*Records from a dataset:*

*** Begin section ***

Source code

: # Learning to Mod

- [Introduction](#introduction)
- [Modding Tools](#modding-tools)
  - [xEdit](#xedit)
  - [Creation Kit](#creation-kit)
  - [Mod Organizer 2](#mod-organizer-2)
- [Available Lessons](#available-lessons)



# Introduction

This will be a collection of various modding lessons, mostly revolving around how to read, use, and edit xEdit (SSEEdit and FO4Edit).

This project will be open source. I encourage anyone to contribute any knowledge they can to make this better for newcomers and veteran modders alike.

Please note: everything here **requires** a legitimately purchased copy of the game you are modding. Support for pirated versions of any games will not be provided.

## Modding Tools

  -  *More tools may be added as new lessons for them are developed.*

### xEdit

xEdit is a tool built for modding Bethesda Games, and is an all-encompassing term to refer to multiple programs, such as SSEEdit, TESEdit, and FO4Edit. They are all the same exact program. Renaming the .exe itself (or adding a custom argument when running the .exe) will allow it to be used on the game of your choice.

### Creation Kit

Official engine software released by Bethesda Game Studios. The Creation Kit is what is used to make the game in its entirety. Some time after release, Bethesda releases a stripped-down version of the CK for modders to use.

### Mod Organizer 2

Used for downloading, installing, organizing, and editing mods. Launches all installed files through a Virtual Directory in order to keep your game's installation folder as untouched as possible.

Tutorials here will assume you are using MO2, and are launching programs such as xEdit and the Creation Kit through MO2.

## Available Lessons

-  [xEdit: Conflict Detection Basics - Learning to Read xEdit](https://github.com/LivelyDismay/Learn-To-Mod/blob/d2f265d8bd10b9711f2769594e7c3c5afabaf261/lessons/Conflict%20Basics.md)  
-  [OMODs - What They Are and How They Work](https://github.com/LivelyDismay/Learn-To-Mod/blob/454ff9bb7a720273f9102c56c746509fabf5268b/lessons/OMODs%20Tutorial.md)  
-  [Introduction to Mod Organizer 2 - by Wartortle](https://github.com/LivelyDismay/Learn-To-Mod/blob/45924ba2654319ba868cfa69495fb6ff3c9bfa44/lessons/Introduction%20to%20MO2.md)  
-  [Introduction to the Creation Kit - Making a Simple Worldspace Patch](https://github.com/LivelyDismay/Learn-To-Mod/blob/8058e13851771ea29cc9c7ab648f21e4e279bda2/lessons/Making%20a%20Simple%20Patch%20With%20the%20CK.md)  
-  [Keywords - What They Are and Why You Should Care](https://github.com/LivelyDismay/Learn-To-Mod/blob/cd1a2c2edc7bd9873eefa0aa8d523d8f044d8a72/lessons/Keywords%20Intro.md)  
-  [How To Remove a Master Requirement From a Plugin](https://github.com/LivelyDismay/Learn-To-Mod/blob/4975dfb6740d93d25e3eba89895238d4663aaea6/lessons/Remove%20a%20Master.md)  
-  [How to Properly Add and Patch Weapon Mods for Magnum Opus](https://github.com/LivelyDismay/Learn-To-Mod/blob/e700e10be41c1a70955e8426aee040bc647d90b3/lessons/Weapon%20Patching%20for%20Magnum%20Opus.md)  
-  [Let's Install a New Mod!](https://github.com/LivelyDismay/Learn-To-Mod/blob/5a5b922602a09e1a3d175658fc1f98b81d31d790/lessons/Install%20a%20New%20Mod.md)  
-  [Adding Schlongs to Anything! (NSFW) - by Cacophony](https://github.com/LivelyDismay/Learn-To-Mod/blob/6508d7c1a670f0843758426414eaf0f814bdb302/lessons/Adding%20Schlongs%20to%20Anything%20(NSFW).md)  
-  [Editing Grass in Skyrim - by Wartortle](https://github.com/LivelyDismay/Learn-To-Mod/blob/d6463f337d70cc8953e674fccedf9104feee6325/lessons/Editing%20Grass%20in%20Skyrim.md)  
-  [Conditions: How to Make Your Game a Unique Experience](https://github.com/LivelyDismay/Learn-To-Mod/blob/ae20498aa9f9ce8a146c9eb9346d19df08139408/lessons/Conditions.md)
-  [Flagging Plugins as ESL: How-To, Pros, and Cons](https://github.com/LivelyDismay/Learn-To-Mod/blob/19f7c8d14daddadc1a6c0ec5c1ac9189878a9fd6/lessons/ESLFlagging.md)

*** End section ***

*WHAT IS EXPECTED:*
Exact copies of every record are required.

*RESPONSE TO THIS EXERCISE:*
Source code

: # Learning to Mod

- [Introduction](#introduction)
- [Modding Tools](#modding-tools)
  - [xEdit](#xedit)
  - [Creation Kit](#creation-kit)
  - [Mod Organizer 2](#mod-organizer-2)
- [Available Lessons](#available-lessons)



# Introduction

This will be a collection of various modding lessons, mostly revolving around how to read, use, and edit xEdit (SSEEdit and FO4Edit).

This project will be open source. I encourage anyone to contribute any knowledge they can to make this better for newcomers and veteran modders alike.

Please note: everything here **requires** a legitimately purchased copy of the game you are modding. Support for pirated versions of any games will not be provided.

## Modding Tools

  -  *More tools may be added as new lessons for them are developed.*

### xEdit

xEdit is a tool built for modding Bethesda Games, and is an all-encompassing term to refer to multiple programs, such as SSEEdit, TESEdit, and FO4Edit. They are all the same exact program. Renaming the .exe itself (or adding a custom argument when running the .exe) will allow it to be used on the game of your choice.

### Creation Kit

Official engine software released by Bethesda Game Studios. The Creation Kit is what is used to make the game in its entirety. Some time after release, Bethesda releases a stripped-down version of the CK for modders to use.

### Mod Organizer 2

Used for downloading, installing, organizing, and editing mods. Launches all installed files through a Virtual Directory in order to keep your game's installation folder as untouched as possible.

Tutorials here will assume you are using MO2, and are launching programs such as xEdit and the Creation Kit through MO2.

## Available Lessons

-  [xEdit: Conflict Detection Basics - Learning to Read xEdit](https://github.com/LivelyDismay/Learn-To-Mod/blob/d2f265d8bd10b9711f2769594e7c3c5afabaf261/lessons/Conflict%20Basics.md)  
-  [OMODs - What They Are and How They Work](https://github.com/LivelyDismay/Learn-To-Mod/blob/454ff9bb7a720273f9102c56c746509fabf5268b/lessons/OMODs%20Tutorial.md)  
-  [Introduction to Mod Organizer 2 - by Wartortle](https://github.com/LivelyDismay/Learn-To-Mod/blob/45924ba2654319ba868cfa69495fb6ff3c9bfa44/lessons/Introduction%20to%20MO2.md)  
-  [Introduction to the Creation Kit - Making a Simple Worldspace Patch](https://github.com/LivelyDismay/Learn-To-Mod/blob/8058e13851771ea29cc9c7ab648f21e4e279bda2/lessons/Making%20a%20Simple%20Patch%20With%20the%20CK.md)  
-  [Keywords - What They Are and Why You Should Care](https://github.com/LivelyDismay/Learn-To-Mod/blob/cd1a2c2edc7bd9873eefa0aa8d523d8f044d8a72/lessons/Keywords%20Intro.md)  
-  [How To Remove a Master Requirement From a Plugin](https://github.com/LivelyDismay/Learn-To-Mod/blob/4975dfb6740d93d25e3eba89895238d4663aaea6/lessons/Remove%20a%20Master.md)  
-  [How to Properly Add and Patch Weapon Mods for Magnum Opus](https://github.com/LivelyDismay/Learn-To-Mod/blob/e700e10be41c1a70955e8426aee040bc647d90b3/lessons/Weapon%20Patching%20for%20Magnum%20Opus.md)  
-  [Let's Install a New Mod!](https://github.com/LivelyDismay/Learn-To-Mod/blob/5a5b922602a09e1a3d175658fc1f98b81d31d790/lessons/Install%20a%20New%20Mod.md)  
-  [Adding Schlongs to Anything! (NSFW) - by Cacophony](https://github.com/LivelyDismay/Learn-To-Mod/blob/6508d7c1a670f0843758426414eaf0f814bdb302/lessons/Adding%20Schlongs%20to%20Anything%20(NSFW).md)  
-  [Editing Grass in Skyrim - by Wartortle](https://github.com/LivelyDismay/Learn-To-Mod/blob/d6463f337d70cc8953e674fccedf9104feee6325/lessons/Editing%20Grass%20in%20Skyrim.md)  
-  [Conditions: How to Make Your Game a Unique Experience](https://github.com/LivelyDismay/Learn-To-Mod/blob/ae20498aa9f9ce8a146c9eb9346d19df08139408/lessons/Conditions.md)
-  [Flagging Plugins as ESL: How-To, Pros, and Cons](https://github.com/LivelyDismay/Learn-To-Mod/blob/19f7c8d14daddadc1a6c0ec5c1ac9189878a9fd6/lessons/ESLFlagging.md)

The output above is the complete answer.